*** Supplied records Section Begins ***

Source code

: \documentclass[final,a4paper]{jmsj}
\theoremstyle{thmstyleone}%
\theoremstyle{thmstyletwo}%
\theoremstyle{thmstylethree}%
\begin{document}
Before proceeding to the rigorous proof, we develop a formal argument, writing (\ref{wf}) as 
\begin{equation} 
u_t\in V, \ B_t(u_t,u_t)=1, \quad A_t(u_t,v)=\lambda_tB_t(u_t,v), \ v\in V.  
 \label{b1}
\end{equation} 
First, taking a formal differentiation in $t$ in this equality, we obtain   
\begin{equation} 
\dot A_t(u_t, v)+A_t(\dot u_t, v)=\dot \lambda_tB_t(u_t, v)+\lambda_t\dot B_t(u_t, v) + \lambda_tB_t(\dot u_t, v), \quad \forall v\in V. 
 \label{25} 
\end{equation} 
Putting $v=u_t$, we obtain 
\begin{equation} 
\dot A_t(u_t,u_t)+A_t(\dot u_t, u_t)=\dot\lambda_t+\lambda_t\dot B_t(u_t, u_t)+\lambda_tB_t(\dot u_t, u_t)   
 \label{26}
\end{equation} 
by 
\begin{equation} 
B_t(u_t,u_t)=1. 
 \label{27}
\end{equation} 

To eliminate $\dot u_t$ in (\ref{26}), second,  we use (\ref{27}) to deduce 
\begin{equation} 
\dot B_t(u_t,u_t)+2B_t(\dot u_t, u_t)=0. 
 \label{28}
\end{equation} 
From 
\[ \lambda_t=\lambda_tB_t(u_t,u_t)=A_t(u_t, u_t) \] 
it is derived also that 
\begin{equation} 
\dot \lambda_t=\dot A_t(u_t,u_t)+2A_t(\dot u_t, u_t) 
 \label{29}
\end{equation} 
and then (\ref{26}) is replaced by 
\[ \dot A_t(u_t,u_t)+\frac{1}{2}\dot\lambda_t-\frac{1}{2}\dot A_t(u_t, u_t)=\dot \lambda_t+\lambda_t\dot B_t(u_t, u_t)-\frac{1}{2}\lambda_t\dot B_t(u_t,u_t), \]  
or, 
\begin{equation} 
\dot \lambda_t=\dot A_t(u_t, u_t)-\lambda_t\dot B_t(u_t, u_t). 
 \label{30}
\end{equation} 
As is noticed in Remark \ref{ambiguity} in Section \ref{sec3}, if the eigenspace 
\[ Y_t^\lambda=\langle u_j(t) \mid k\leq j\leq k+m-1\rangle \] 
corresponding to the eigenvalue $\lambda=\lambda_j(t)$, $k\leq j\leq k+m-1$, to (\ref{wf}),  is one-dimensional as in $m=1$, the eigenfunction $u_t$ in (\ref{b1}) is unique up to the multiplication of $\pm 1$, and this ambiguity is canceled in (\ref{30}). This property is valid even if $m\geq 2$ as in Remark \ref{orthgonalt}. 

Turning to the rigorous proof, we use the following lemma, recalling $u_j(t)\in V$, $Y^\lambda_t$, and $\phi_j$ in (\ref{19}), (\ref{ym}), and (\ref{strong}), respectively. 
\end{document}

*** Supplied records Section Ends ***
*** Supplied records Section Begins ***

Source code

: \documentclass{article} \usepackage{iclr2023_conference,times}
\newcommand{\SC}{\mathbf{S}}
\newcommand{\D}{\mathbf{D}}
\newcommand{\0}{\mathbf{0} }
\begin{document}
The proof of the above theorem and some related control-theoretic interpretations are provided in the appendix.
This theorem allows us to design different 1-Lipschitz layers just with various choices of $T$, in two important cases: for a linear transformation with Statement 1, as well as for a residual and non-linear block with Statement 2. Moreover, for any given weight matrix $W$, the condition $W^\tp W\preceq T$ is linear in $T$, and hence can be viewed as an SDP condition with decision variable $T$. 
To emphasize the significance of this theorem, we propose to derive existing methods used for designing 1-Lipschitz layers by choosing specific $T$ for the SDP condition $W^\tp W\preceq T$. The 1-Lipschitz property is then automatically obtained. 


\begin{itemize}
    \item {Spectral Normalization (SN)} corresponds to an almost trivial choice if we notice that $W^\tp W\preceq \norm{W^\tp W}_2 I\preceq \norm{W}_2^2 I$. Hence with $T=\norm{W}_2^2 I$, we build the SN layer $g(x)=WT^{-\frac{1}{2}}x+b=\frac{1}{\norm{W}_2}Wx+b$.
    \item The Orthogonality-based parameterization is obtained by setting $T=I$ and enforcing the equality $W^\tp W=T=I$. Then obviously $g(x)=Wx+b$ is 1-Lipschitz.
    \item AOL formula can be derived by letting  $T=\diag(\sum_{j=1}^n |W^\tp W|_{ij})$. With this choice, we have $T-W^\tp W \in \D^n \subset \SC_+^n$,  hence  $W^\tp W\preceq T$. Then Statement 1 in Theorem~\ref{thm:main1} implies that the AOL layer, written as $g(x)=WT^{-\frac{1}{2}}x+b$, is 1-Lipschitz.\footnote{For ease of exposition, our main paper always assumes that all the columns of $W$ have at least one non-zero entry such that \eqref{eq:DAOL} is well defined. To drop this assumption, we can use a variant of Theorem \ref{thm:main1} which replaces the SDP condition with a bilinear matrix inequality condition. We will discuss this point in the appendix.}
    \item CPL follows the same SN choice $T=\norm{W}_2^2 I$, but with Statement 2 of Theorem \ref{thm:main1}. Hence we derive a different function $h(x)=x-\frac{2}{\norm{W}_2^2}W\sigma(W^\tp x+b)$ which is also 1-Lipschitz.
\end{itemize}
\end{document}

*** Supplied records Section Ends ***

■ **Work instructions**: Could you work out how many lines above contain the string "matrix"? Only the number should be given.

■ **Completed task**: 2